The implementation of SSH1 and SS2 are slightly diferent, and from OpenSSH
to SSH2 vary too. Since most of the Linux machines are running OpenSSH2,
we will describe here how to make the “trick” for avoiding a password everytime
when running openssh2 on both client and server.
For detailed information about the class of key verification and encription
that ssh uses, see the ssh and related man pages or online documentation
The basic idea is, however, that in the cryptosystem that ssh uses (RSA
or/and DSA) the encription and decription are done using diferent
keys Basically, what the user (client) needs is to generate a public/private
key pair. The server will know the public key, but only the client will know
the private key.
When the client connects to the server, it tells its own public key.
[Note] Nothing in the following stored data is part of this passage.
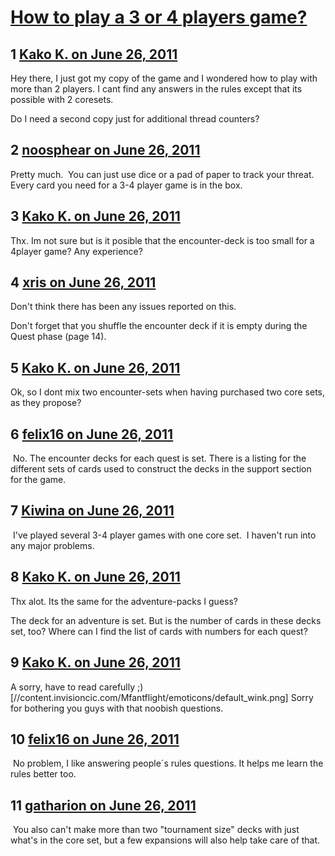 # [How to play a 3 or 4 players game?](https://community.fantasyflightgames.com/topic/49071-how-to-play-a-3-or-4-players-game/)

## 1 [Kako K. on June 26, 2011](https://community.fantasyflightgames.com/topic/49071-how-to-play-a-3-or-4-players-game/?do=findComment&comment=491052)

Hey there, I just got my copy of the game and I wondered how to play with more than 2 players. I cant find any answers in the rules except that its possible with 2 coresets.

Do I need a second copy just for additional thread counters?

## 2 [noosphear on June 26, 2011](https://community.fantasyflightgames.com/topic/49071-how-to-play-a-3-or-4-players-game/?do=findComment&comment=491080)

Pretty much.  You can just use dice or a pad of paper to track your threat.  Every card you need for a 3-4 player game is in the box.

## 3 [Kako K. on June 26, 2011](https://community.fantasyflightgames.com/topic/49071-how-to-play-a-3-or-4-players-game/?do=findComment&comment=491092)

Thx. Im not sure but is it posible that the encounter-deck is too small for a 4player game? Any experience?

## 4 [xris on June 26, 2011](https://community.fantasyflightgames.com/topic/49071-how-to-play-a-3-or-4-players-game/?do=findComment&comment=491114)

Don't think there has been any issues reported on this.

Don't forget that you shuffle the encounter deck if it is empty during the Quest phase (page 14).

## 5 [Kako K. on June 26, 2011](https://community.fantasyflightgames.com/topic/49071-how-to-play-a-3-or-4-players-game/?do=findComment&comment=491115)

Ok, so I dont mix two encounter-sets when having purchased two core sets, as they propose?

## 6 [felix16 on June 26, 2011](https://community.fantasyflightgames.com/topic/49071-how-to-play-a-3-or-4-players-game/?do=findComment&comment=491119)

 No. The encounter decks for each quest is set. There is a listing for the different sets of cards used to construct the decks in the support section for the game.

## 7 [Kiwina on June 26, 2011](https://community.fantasyflightgames.com/topic/49071-how-to-play-a-3-or-4-players-game/?do=findComment&comment=491134)

 I've played several 3-4 player games with one core set.  I haven't run into any major problems.

## 8 [Kako K. on June 26, 2011](https://community.fantasyflightgames.com/topic/49071-how-to-play-a-3-or-4-players-game/?do=findComment&comment=491143)

Thx alot. Its the same for the adventure-packs I guess?

The deck for an adventure is set. But is the number of cards in these decks set, too? Where can I find the list of cards with numbers for each quest?

## 9 [Kako K. on June 26, 2011](https://community.fantasyflightgames.com/topic/49071-how-to-play-a-3-or-4-players-game/?do=findComment&comment=491144)

A sorry, have to read carefully ;) [//content.invisioncic.com/Mfantflight/emoticons/default_wink.png] Sorry for bothering you guys with that noobish questions.

## 10 [felix16 on June 26, 2011](https://community.fantasyflightgames.com/topic/49071-how-to-play-a-3-or-4-players-game/?do=findComment&comment=491160)

 No problem, I like answering people´s rules questions. It helps me learn the rules better too.

## 11 [gatharion on June 26, 2011](https://community.fantasyflightgames.com/topic/49071-how-to-play-a-3-or-4-players-game/?do=findComment&comment=491208)

 You also can't make more than two "tournament size" decks with just what's in the core set, but a few expansions will also help take care of that.

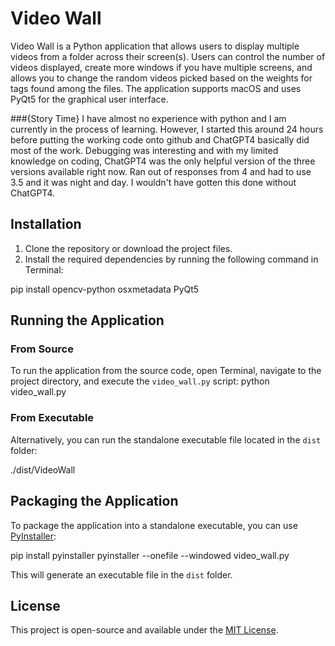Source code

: # Video Wall

Video Wall is a Python application that allows users to display multiple videos from a folder across their screen(s). Users can control the number of videos displayed,  create more windows if you have multiple screens, and allows you to change the random videos picked based on the weights for tags found among the files. The application supports macOS and uses PyQt5 for the graphical user interface.

###{Story Time}
I have almost no experience with python and I am currently in the process of learning. However, I started this around 24 hours before putting the working code onto github and ChatGPT4 basically did most of the work. Debugging was interesting and with my limited knowledge on coding, ChatGPT4 was the only helpful version of the three versions available right now. Ran out of responses from 4 and had to use 3.5 and it was night and day. I wouldn't have gotten this done without ChatGPT4.

## Installation

1. Clone the repository or download the project files.
2. Install the required dependencies by running the following command in Terminal:

pip install opencv-python osxmetadata PyQt5


## Running the Application

### From Source

To run the application from the source code, open Terminal, navigate to the project directory, and execute the `video_wall.py` script:
python video_wall.py


### From Executable

Alternatively, you can run the standalone executable file located in the `dist` folder:

./dist/VideoWall


## Packaging the Application

To package the application into a standalone executable, you can use [PyInstaller](https://www.pyinstaller.org/):

pip install pyinstaller
pyinstaller --onefile --windowed video_wall.py



This will generate an executable file in the `dist` folder.

## License

This project is open-source and available under the [MIT License](LICENSE).

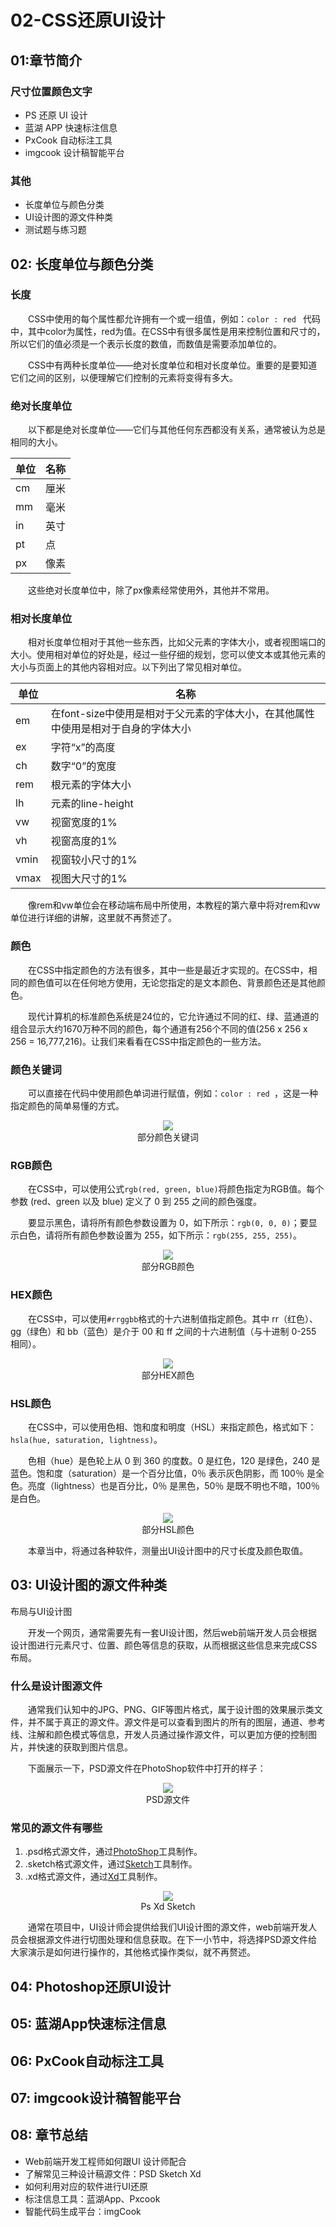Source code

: # 02-CSS还原UI设计

## 01:章节简介

### 尺寸位置颜色文字
* PS 还原 UI 设计
* 蓝湖 APP 快速标注信息
* PxCook 自动标注工具
* imgcook 设计稿智能平台
### 其他
* 长度单位与颜色分类
* UI设计图的源文件种类
* 测试题与练习题

## 02: 长度单位与颜色分类
### 长度

&emsp;&emsp;CSS中使用的每个属性都允许拥有一个或一组值，例如：`color : red ` 代码中，其中color为属性，red为值。在CSS中有很多属性是用来控制位置和尺寸的，所以它们的值必须是一个表示长度的数值，而数值是需要添加单位的。

&emsp;&emsp;CSS中有两种长度单位——绝对长度单位和相对长度单位。重要的是要知道它们之间的区别，以便理解它们控制的元素将变得有多大。

### 绝对长度单位

&emsp;&emsp;以下都是绝对长度单位——它们与其他任何东西都没有关系，通常被认为总是相同的大小。

| 单位 | 名称 |
| ------ | ------ |
| cm | 厘米 |
| mm | 毫米 |
| in | 英寸 |
| pt | 点 |
| px | 像素 |

&emsp;&emsp;这些绝对长度单位中，除了px像素经常使用外，其他并不常用。

### 相对长度单位

&emsp;&emsp;相对长度单位相对于其他一些东西，比如父元素的字体大小，或者视图端口的大小。使用相对单位的好处是，经过一些仔细的规划，您可以使文本或其他元素的大小与页面上的其他内容相对应。以下列出了常见相对单位。

| 单位 | 名称 |
| ------ | ------ |
| em | 在font-size中使用是相对于父元素的字体大小，在其他属性中使用是相对于自身的字体大小 |
| ex | 字符“x”的高度 |
| ch | 数字“0”的宽度 |
| rem | 根元素的字体大小 |
| lh | 元素的line-height |
| vw | 视窗宽度的1% |
| vh | 视窗高度的1% |
| vmin | 视窗较小尺寸的1% |
| vmax | 视图大尺寸的1% |

&emsp;&emsp;像rem和vw单位会在移动端布局中所使用，本教程的第六章中将对rem和vw单位进行详细的讲解，这里就不再赘述了。

### 颜色

&emsp;&emsp;在CSS中指定颜色的方法有很多，其中一些是最近才实现的。在CSS中，相同的颜色值可以在任何地方使用，无论您指定的是文本颜色、背景颜色还是其他颜色。

&emsp;&emsp;现代计算机的标准颜色系统是24位的，它允许通过不同的红、绿、蓝通道的组合显示大约1670万种不同的颜色，每个通道有256个不同的值(256 x 256 x 256 = 16,777,216)。让我们来看看在CSS中指定颜色的一些方法。

### 颜色关键词

&emsp;&emsp;可以直接在代码中使用颜色单词进行赋值，例如：`color : red `，这是一种指定颜色的简单易懂的方式。

<div align=center>
	<img src="https://p6-juejin.byteimg.com/tos-cn-i-k3u1fbpfcp/98dba04583b14e04b5fe86c830577fdf~tplv-k3u1fbpfcp-watermark.image?" />
    <div>部分颜色关键词</div>
</div>

### RGB颜色

&emsp;&emsp;在CSS中，可以使用公式`rgb(red, green, blue)`将颜色指定为RGB值。每个参数 (red、green 以及 blue) 定义了 0 到 255 之间的颜色强度。

&emsp;&emsp;要显示黑色，请将所有颜色参数设置为 0，如下所示：`rgb(0, 0, 0)`；要显示白色，请将所有颜色参数设置为 255，如下所示：`rgb(255, 255, 255)`。

<div align=center>
	<img src="https://p6-juejin.byteimg.com/tos-cn-i-k3u1fbpfcp/b1200f23a726401f8d503da8a54e4cdd~tplv-k3u1fbpfcp-watermark.image?" />
    <div>部分RGB颜色</div>
</div>

### HEX颜色

&emsp;&emsp;在CSS中，可以使用`#rrggbb`格式的十六进制值指定颜色。其中 rr（红色）、gg（绿色）和 bb（蓝色）是介于 00 和 ff 之间的十六进制值（与十进制 0-255 相同）。

<div align=center>
	<img src="https://p3-juejin.byteimg.com/tos-cn-i-k3u1fbpfcp/cf658ad38ffa414e896628c175a60dfa~tplv-k3u1fbpfcp-watermark.image?" />
    <div>部分HEX颜色</div>
</div>

### HSL颜色

&emsp;&emsp;在CSS中，可以使用色相、饱和度和明度（HSL）来指定颜色，格式如下：`hsla(hue, saturation, lightness)`。

&emsp;&emsp;色相（hue）是色轮上从 0 到 360 的度数。0 是红色，120 是绿色，240 是蓝色。饱和度（saturation）是一个百分比值，0％ 表示灰色阴影，而 100％ 是全色。亮度（lightness）也是百分比，0％ 是黑色，50％ 是既不明也不暗，100％是白色。

<div align=center>
	<img src="https://p1-juejin.byteimg.com/tos-cn-i-k3u1fbpfcp/d195cb5432ed4c29bbbc86f123741a66~tplv-k3u1fbpfcp-watermark.image?" />
    <div>部分HSL颜色</div>
</div>

&emsp;&emsp;本章当中，将通过各种软件，测量出UI设计图中的尺寸长度及颜色取值。
## 03: UI设计图的源文件种类
布局与UI设计图

&emsp;&emsp;开发一个网页，通常需要先有一套UI设计图，然后web前端开发人员会根据设计图进行元素尺寸、位置、颜色等信息的获取，从而根据这些信息来完成CSS布局。

### 什么是设计图源文件

&emsp;&emsp;通常我们认知中的JPG、PNG、GIF等图片格式，属于设计图的效果展示类文件，并不属于真正的源文件。源文件是可以查看到图片的所有的图层，通道、参考线、注解和颜色模式等信息，开发人员通过操作源文件，可以更加方便的控制图片，并快速的获取到图片信息。

&emsp;&emsp;下面展示一下，PSD源文件在PhotoShop软件中打开的样子：

<div align=center>
	<img src="https://p6-juejin.byteimg.com/tos-cn-i-k3u1fbpfcp/d0dd73275ef8426d8e7662c4d92caf6b~tplv-k3u1fbpfcp-watermark.image" />
    <div>PSD源文件</div>
</div>

### 常见的源文件有哪些

1. .psd格式源文件，通过[PhotoShop](https://www.adobe.com/products/photoshop.html)工具制作。
2. .sketch格式源文件，通过[Sketch](https://www.sketch.com/)工具制作。
3. .xd格式源文件，通过[Xd](https://www.adobe.com/products/xd.html)工具制作。

<div align=center>
	<img src="https://p6-juejin.byteimg.com/tos-cn-i-k3u1fbpfcp/89c36c2929dc452d9224e61d1abd0d04~tplv-k3u1fbpfcp-watermark.image" />
    <div>Ps Xd Sketch</div>
</div>

&emsp;&emsp;通常在项目中，UI设计师会提供给我们UI设计图的源文件，web前端开发人员会根据源文件进行切图处理和信息获取。在下一小节中，将选择PSD源文件给大家演示是如何进行操作的，其他格式操作类似，就不再赘述。

## 04: Photoshop还原UI设计
## 05: 蓝湖App快速标注信息
## 06: PxCook自动标注工具
## 07: imgcook设计稿智能平台
## 08: 章节总结
* Web前端开发工程师如何跟UI 设计师配合
* 了解常见三种设计稿源文件：PSD Sketch Xd
* 如何利用对应的软件进行UI还原
* 标注信息工具：蓝湖App、Pxcook
* 智能代码生成平台：imgCook
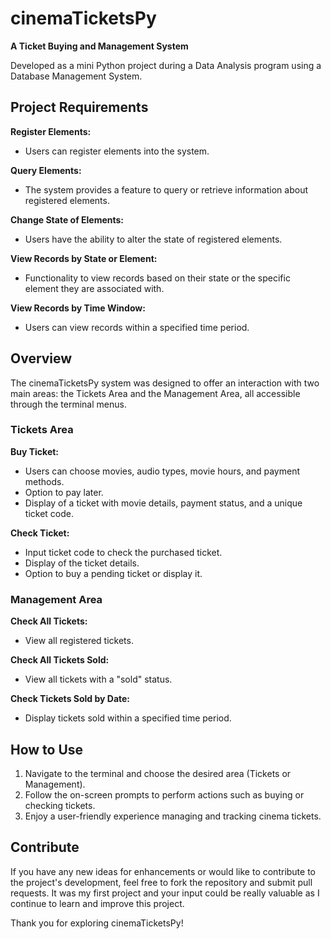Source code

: # cinemaTicketsPy

**A Ticket Buying and Management System**

Developed as a mini Python project during a Data Analysis program using a Database Management System.

## Project Requirements

**Register Elements:**
  - Users can register elements into the system.

**Query Elements:**
  - The system provides a feature to query or retrieve information about registered elements.

**Change State of Elements:**
  - Users have the ability to alter the state of registered elements.

**View Records by State or Element:**
  - Functionality to view records based on their state or the specific element they are associated with.

**View Records by Time Window:**
  - Users can view records within a specified time period.

## Overview

The cinemaTicketsPy system was designed to offer an interaction with two main areas: the Tickets Area and the Management Area, all accessible through the terminal menus.

### Tickets Area

**Buy Ticket:**
  - Users can choose movies, audio types, movie hours, and payment methods.
  - Option to pay later.
  - Display of a ticket with movie details, payment status, and a unique ticket code.

**Check Ticket:**
  - Input ticket code to check the purchased ticket.
  - Display of the ticket details.
  - Option to buy a pending ticket or display it.

### Management Area

**Check All Tickets:**
  - View all registered tickets.

**Check All Tickets Sold:**
  - View all tickets with a "sold" status.

**Check Tickets Sold by Date:**
  - Display tickets sold within a specified time period.

## How to Use

1. Navigate to the terminal and choose the desired area (Tickets or Management).
2. Follow the on-screen prompts to perform actions such as buying or checking tickets.
3. Enjoy a user-friendly experience managing and tracking cinema tickets.

## Contribute

If you have any new ideas for enhancements or would like to contribute to the project's development, feel free to fork the repository and submit pull requests. It was my first project and your input could be really valuable as I continue to learn and improve this project.

Thank you for exploring cinemaTicketsPy!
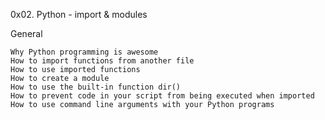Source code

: 0x02. Python - import & modules

General

    Why Python programming is awesome
    How to import functions from another file
    How to use imported functions
    How to create a module
    How to use the built-in function dir()
    How to prevent code in your script from being executed when imported
    How to use command line arguments with your Python programs

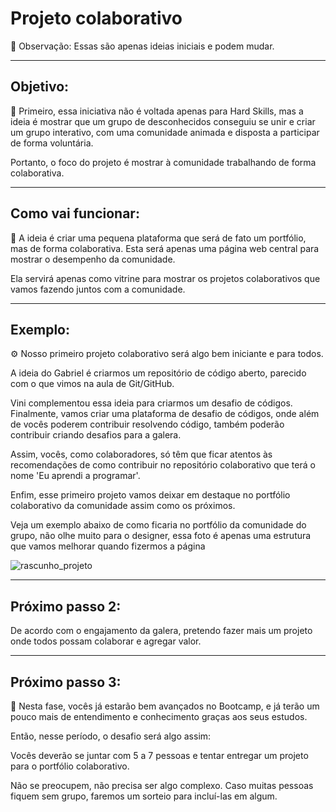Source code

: # Projeto colaborativo
📌 Observação: Essas são apenas ideias iniciais e podem mudar.

---

## Objetivo:

🎯 Primeiro, essa iniciativa não é voltada apenas para Hard Skills, mas a ideia é mostrar que um grupo de desconhecidos conseguiu se unir e criar um grupo interativo, com uma comunidade animada e disposta a participar de forma voluntária.

Portanto, o foco do projeto é mostrar à comunidade trabalhando de forma colaborativa.

---

## Como vai funcionar:

🚧 A ideia é criar uma pequena plataforma que será de fato um portfólio, mas de forma colaborativa. Esta será apenas uma página web central para mostrar o desempenho da comunidade.

Ela servirá apenas como vitrine para mostrar os projetos colaborativos que vamos fazendo juntos com a comunidade.

---

## Exemplo:

⚙ Nosso primeiro projeto colaborativo será algo bem iniciante e para todos.

A ideia do Gabriel é criarmos um repositório de código aberto, parecido com o que vimos na aula de Git/GitHub. 

Vini complementou essa ideia para criarmos um desafio de códigos. Finalmente, vamos criar uma plataforma de desafio de códigos, onde além de vocês poderem contribuir resolvendo código, também poderão contribuir criando desafios para a galera.

Assim, vocês, como colaboradores, só têm que ficar atentos às recomendações de como contribuir no repositório colaborativo que terá o nome 'Eu aprendi a programar'.

Enfim, esse primeiro projeto vamos deixar em destaque no portfólio colaborativo da comunidade assim como os próximos.

Veja um exemplo abaixo de como ficaria no portfólio da comunidade do grupo, não olhe muito para o designer, essa foto é apenas uma estrutura que vamos melhorar quando fizermos a página 

![rascunho_projeto](https://raw.githubusercontent.com/magnostudent/portfolio-colaborativo/main/img/rascunho_projeto.png)

---

## Próximo passo 2:
De acordo com o engajamento da galera, pretendo fazer mais um projeto onde todos possam colaborar e agregar valor.

---

## Próximo passo 3:
👣 Nesta fase, vocês já estarão bem avançados no Bootcamp, e já terão um pouco mais de entendimento e conhecimento graças aos seus estudos.

Então, nesse período, o desafio será algo assim:

Vocês deverão se juntar com 5 a 7 pessoas e tentar entregar um projeto para o portfólio colaborativo.

Não se preocupem, não precisa ser algo complexo. Caso muitas pessoas fiquem sem grupo, faremos um sorteio para incluí-las em algum.
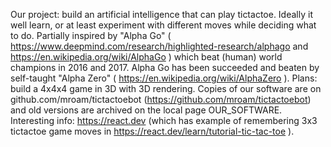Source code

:Our project: build an artificial intelligence that can play tictactoe. Ideally it well learn, or at least experiment with different moves while deciding what to do. Partially inspired by "Alpha Go" ( https://www.deepmind.com/research/highlighted-research/alphago and https://en.wikipedia.org/wiki/AlphaGo ) which beat (human) world champions in 2016 and 2017. Alpha Go has been succeeded and beaten by self-taught "Alpha Zero" ( https://en.wikipedia.org/wiki/AlphaZero ).
Plans: build a 4x4x4 game in 3D with 3D rendering.
Copies of our software are on github.com/mroam/tictactoebot (https://github.com/mroam/tictactoebot) and old versions are archived on the local page OUR_SOFTWARE.
Interesting info: https://react.dev (which has example of remembering 3x3 tictactoe game moves in https://react.dev/learn/tutorial-tic-tac-toe ).  
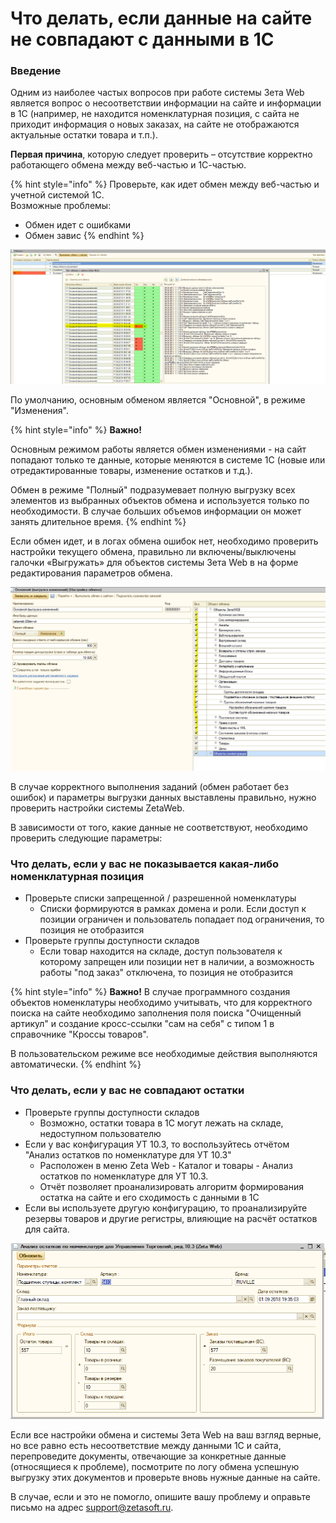 # Что делать, если данные на сайте не совпадают с данными в 1С

### Введение

Одним из наиболее частых вопросов при работе системы Зета Web является вопрос о несоответствии информации на сайте и информации в 1С \(например, не находится номенклатурная позиция, с сайта не приходит информация о новых заказах, на сайте не отображаются актуальные остатки товара и т.п.\). 

**Первая причина**, которую следует проверить – отсутствие корректно работающего обмена между веб-частью и 1С-частью.

{% hint style="info" %}
Проверьте, как идет обмен между веб-частью и учетной системой 1С.  
Возможные проблемы:

* Обмен идет с ошибками
* Обмен завис
{% endhint %}

![&#x41C;&#x435;&#x43D;&#x44E; Zeta Web - &#x41D;&#x430;&#x441;&#x442;&#x440;&#x43E;&#x439;&#x43A;&#x438; &#x438; &#x430;&#x434;&#x43C;&#x438;&#x43D;&#x438;&#x441;&#x442;&#x440;&#x438;&#x440;&#x43E;&#x432;&#x430;&#x43D;&#x438;&#x435; - &#x41E;&#x431;&#x43C;&#x435;&#x43D; &#x441; &#x441;&#x430;&#x439;&#x442;&#x43E;&#x43C; - &#x41E;&#x431;&#x43C;&#x435;&#x43D;&#x44B;.](../.gitbook/assets/image%20%28227%29.png)

По умолчанию, основным обменом является "Основной", в режиме "Изменения". 

{% hint style="info" %}
**Важно!**

Основным режимом работы является обмен изменениями - на сайт попадают только те данные, которые меняются в системе 1С \(новые или отредактированные товары, изменение остатков и т.д.\). 

Обмен в режиме "Полный" подразумевает полную выгрузку всех элементов из выбранных объектов обмена и используется только по необходимости. В случае больших объемов информации он может занять длительное время.
{% endhint %}

Если обмен идет, и в логах обмена ошибок нет, необходимо проверить настройки текущего обмена, правильно ли включены/выключены галочки «Выгружать» для объектов системы Зета Web в на форме редактирования параметров обмена.

![](../.gitbook/assets/image%20%28143%29.png)

В случае корректного выполнения заданий \(обмен работает без ошибок\) и параметры выгрузки данных выставлены правильно, нужно проверить настройки системы ZetaWeb.

В зависимости от того, какие данные не соответствуют, необходимо проверить следующие параметры: 

### Что делать, если у вас не показывается какая-либо номенклатурная позиция

* Проверьте списки запрещенной / разрешенной номенклатуры
  * Списки формируются в рамках домена и роли. Если доступ к позиции ограничен и пользователь попадает под ограничения, то позиция не отобразится
* Проверьте группы доступности складов
  * Если товар находится на складе, доступ пользователя к которому запрещен или позиции нет в наличии, а возможность работы "под заказ" отключена, то позиция не отобразится

{% hint style="info" %}
**Важно!** В случае программного создания объектов номенклатуры необходимо учитывать, что для корректного поиска на сайте необходимо заполнения поля поиска "Очищенный артикул" и создание кросс-ссылки "сам на себя" с типом 1 в справочнике "Кроссы товаров". 

В пользовательском режиме все необходимые действия выполняются автоматически.
{% endhint %}

### Что делать, если у вас не совпадают остатки

* Проверьте группы доступности складов
  * Возможно, остатки товара в 1С могут лежать на складе, недоступном пользователю
* Если у вас конфигурация УТ 10.3, то воспользуйтесь отчётом "Анализ остатков по номенклатуре для УТ 10.3"
  * Расположен в меню Zeta Web - Каталог и товары - Анализ остатков по номенклатуре для УТ 10.3.
  * Отчёт позволяет проанализировать алгоритм формирования остатка на сайте и его сходимость с данными в 1С
* Если вы используете другую конфигурацию, то проанализируйте резервы товаров и другие регистры, влияющие на расчёт остатков для сайта.

![&#x41F;&#x440;&#x438;&#x43C;&#x435;&#x440; &#x430;&#x43D;&#x430;&#x43B;&#x438;&#x437;&#x430; &#x43F;&#x43E;&#x437;&#x438;&#x446;&#x438;&#x438; &#x438; &#x440;&#x430;&#x441;&#x447;&#x451;&#x442; &#x43E;&#x441;&#x442;&#x430;&#x442;&#x43A;&#x43E;&#x432;](../.gitbook/assets/image%20%28188%29.png)

Если все настройки обмена и системы Зета Web на ваш взгляд верные, но все равно есть несоответствие между данными 1С и сайта, перепроведите документы, отвечающие за конкретные данные \(относящиеся к проблеме\), посмотрите по логу обмена успешную выгрузку этих документов и проверьте вновь нужные данные на сайте.

В случае, если и это не помогло, опишите вашу проблему и оправьте письмо на адрес support@zetasoft.ru.

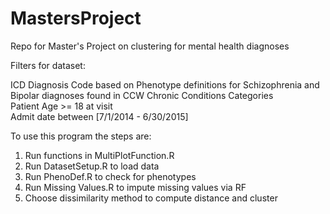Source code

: # MastersProject
Repo for Master's Project on clustering for mental health diagnoses

Filters for dataset:

ICD Diagnosis Code based on Phenotype definitions for Schizophrenia and Bipolar diagnoses found in CCW Chronic Conditions Categories   
Patient Age >= 18 at visit  
Admit date between [7/1/2014 - 6/30/2015]  

To use this program the steps are:
1. Run functions in MultiPlotFunction.R
2. Run DatasetSetup.R to load data
3. Run PhenoDef.R to check for phenotypes
4. Run Missing Values.R to impute missing values via RF
5. Choose dissimilarity method to compute distance and cluster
If this key is allowed (if it is between the know public keys list on the
server), the server will send a randomic number to the client. This encripted
number can only be decripted if the appropiate decription key is used, and
this decription key is the client’s private one. The client then uses then
its own private key and decript the number. If this is done correctly, the
server will grant the acces with no more questions. As you can see the system
is safe, because the client never tells anybody about its private key; and
this key cannot be inferred using the public one.
What must be done, then , is to generate a public/private key pair, and
copy the public part into the appropiate place on the server side.
For doing this, on the user’s home directory, on the client machine, type
local> ssh-keygen -t dsa -f .ssh/id_dsa
-t tells the type of encription
-f tells where to store the public/private key pairs. In this case, the .ssh directory on home is being used
A password will be asked; leave this part blank, just pressing <enter>
Now, go the .ssh directory, and you will find two new files: id_dsa and
id_dsa.pub. The last one is the public part. Now, copy the public key to the
local> cd .ssh
local> scp id_dsa.pub user@remote:~/.ssh/id_dsa.pub
Of course, this time you will need to enter the password.
Now, login into the server machine and go to the .ssh directory on the
local> ssh user@remote
remote> cd .ssh
Now, add the client’s public key to the know public keys on the server
remote> cat id_dsa.pub >> authorized_keys2
remote> chmod 640 authorized_keys2
remote> rm id_dsa.pub
and that’s all.
Next time you log into the remote server, no password will be asked.
Note that this sytem will work while none of the machines change its IP
address and for the specific user, so it is still safe.